• [Your objective]
Collect every line in the records below that contains the word "What".

Collected data:
▽

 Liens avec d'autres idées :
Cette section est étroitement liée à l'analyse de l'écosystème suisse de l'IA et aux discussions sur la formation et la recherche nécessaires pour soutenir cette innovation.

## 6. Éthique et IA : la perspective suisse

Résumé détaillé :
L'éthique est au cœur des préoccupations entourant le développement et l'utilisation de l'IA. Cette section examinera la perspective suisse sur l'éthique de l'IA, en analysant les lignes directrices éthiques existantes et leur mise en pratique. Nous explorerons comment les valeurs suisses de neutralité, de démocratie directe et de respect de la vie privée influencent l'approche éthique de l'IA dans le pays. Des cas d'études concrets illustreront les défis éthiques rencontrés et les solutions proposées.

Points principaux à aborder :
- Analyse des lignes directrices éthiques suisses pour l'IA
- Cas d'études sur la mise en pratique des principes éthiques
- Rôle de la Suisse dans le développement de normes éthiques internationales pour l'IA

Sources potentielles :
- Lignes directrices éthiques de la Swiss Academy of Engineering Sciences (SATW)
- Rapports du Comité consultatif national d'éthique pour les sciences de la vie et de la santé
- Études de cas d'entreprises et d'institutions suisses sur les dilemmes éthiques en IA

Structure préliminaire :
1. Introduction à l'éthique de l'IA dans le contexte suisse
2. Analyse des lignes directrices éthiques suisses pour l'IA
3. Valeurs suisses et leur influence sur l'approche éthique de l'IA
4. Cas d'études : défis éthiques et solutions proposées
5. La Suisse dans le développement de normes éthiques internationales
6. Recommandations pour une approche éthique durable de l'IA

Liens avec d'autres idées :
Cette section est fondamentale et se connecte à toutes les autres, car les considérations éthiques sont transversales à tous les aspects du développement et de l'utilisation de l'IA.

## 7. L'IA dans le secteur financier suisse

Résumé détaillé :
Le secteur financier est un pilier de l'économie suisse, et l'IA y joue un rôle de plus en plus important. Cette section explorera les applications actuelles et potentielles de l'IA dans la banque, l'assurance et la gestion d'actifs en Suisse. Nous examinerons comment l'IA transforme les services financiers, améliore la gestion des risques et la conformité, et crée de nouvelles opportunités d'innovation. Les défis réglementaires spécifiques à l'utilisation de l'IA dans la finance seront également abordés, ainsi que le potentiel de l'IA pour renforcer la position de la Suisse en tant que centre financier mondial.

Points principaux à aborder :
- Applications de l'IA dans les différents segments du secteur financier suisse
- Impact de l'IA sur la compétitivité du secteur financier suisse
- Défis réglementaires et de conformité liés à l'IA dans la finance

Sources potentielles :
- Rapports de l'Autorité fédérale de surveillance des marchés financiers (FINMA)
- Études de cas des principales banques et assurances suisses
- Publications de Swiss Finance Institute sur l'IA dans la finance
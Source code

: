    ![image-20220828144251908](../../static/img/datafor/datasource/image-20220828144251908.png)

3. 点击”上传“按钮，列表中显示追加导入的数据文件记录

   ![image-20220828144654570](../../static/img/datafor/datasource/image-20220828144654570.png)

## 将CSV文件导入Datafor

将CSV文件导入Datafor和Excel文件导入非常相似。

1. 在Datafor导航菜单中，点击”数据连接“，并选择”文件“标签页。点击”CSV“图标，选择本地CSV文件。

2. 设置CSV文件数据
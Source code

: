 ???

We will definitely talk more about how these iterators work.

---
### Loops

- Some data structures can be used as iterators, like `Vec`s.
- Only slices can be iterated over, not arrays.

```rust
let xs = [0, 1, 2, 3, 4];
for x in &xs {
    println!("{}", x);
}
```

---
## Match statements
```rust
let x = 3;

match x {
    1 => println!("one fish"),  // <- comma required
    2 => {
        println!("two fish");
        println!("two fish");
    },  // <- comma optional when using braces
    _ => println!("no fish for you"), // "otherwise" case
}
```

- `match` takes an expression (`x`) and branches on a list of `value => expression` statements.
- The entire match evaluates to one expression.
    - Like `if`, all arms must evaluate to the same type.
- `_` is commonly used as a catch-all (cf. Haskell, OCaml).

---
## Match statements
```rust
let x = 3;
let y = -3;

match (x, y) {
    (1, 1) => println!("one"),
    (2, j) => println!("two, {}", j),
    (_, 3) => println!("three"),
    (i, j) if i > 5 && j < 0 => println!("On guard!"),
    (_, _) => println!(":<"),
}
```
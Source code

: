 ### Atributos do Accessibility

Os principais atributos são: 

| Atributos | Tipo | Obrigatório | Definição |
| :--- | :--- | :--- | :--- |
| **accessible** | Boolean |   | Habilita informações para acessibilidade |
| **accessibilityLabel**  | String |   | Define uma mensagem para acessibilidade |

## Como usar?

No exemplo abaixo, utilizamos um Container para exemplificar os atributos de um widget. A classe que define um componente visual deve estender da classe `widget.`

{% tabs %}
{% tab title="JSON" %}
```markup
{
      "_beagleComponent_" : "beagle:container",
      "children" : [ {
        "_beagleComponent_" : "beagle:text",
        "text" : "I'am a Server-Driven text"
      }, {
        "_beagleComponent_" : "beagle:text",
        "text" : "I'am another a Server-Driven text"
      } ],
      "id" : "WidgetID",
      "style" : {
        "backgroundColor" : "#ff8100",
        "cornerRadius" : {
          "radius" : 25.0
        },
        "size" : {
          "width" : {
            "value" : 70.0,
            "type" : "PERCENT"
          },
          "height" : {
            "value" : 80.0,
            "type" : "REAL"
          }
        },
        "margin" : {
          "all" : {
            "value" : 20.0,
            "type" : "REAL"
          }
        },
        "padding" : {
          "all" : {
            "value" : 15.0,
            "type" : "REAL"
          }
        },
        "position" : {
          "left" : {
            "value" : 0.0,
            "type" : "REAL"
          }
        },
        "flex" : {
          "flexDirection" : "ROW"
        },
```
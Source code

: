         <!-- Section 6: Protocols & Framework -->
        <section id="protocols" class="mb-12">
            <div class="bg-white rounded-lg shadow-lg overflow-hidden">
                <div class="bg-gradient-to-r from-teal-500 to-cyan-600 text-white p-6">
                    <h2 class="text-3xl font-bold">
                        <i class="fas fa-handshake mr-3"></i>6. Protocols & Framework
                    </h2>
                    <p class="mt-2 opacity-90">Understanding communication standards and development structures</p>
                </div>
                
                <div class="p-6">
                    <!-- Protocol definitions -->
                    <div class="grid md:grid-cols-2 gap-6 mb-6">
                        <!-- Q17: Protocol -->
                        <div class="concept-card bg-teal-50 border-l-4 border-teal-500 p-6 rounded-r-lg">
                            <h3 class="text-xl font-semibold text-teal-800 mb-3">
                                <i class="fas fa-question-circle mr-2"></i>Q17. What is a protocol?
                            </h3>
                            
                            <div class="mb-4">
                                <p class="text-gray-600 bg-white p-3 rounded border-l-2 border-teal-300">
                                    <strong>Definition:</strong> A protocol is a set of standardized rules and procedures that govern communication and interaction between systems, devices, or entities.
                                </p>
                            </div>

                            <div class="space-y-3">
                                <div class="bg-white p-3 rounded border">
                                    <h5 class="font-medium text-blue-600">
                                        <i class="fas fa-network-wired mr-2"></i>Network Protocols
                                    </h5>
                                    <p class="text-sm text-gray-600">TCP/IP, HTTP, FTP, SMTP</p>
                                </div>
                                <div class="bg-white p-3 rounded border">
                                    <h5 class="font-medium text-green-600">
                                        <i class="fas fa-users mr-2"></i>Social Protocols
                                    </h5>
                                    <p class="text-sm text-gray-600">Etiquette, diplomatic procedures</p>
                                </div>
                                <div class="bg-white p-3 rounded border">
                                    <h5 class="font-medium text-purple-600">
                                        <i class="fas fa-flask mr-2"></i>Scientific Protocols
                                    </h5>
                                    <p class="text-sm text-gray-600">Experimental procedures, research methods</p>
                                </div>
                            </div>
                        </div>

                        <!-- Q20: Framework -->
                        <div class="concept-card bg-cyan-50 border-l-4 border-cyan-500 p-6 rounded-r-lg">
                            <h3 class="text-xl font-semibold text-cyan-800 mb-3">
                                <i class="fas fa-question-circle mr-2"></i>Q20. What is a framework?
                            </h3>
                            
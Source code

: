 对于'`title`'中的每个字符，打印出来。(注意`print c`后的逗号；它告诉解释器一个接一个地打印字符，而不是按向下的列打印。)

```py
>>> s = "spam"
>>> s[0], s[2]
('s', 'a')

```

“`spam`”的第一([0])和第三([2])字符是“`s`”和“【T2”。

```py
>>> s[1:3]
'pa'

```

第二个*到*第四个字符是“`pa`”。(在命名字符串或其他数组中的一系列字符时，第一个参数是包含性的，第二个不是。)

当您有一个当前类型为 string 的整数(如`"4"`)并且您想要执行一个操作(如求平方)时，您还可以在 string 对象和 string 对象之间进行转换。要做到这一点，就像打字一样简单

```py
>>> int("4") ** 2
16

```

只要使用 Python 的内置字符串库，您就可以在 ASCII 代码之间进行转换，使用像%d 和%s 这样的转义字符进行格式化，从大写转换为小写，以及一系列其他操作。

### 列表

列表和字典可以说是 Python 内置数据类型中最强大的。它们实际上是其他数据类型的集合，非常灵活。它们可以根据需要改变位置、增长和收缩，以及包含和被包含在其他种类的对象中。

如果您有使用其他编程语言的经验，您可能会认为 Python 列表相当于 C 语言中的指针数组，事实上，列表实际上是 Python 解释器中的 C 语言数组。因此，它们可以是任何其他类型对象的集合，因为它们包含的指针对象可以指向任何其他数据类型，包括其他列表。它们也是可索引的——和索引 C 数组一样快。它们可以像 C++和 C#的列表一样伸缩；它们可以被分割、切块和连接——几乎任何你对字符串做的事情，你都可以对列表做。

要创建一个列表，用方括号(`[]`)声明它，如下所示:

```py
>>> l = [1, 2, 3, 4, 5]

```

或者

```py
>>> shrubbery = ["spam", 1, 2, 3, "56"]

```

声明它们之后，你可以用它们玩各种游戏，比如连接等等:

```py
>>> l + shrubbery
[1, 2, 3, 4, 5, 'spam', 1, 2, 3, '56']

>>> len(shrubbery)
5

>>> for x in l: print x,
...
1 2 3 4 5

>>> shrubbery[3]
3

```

△

• [The completed task]
                                <i class="fas fa-question-circle mr-2"></i>Q17. What is a protocol?
                                <i class="fas fa-question-circle mr-2"></i>Q20. What is a framework?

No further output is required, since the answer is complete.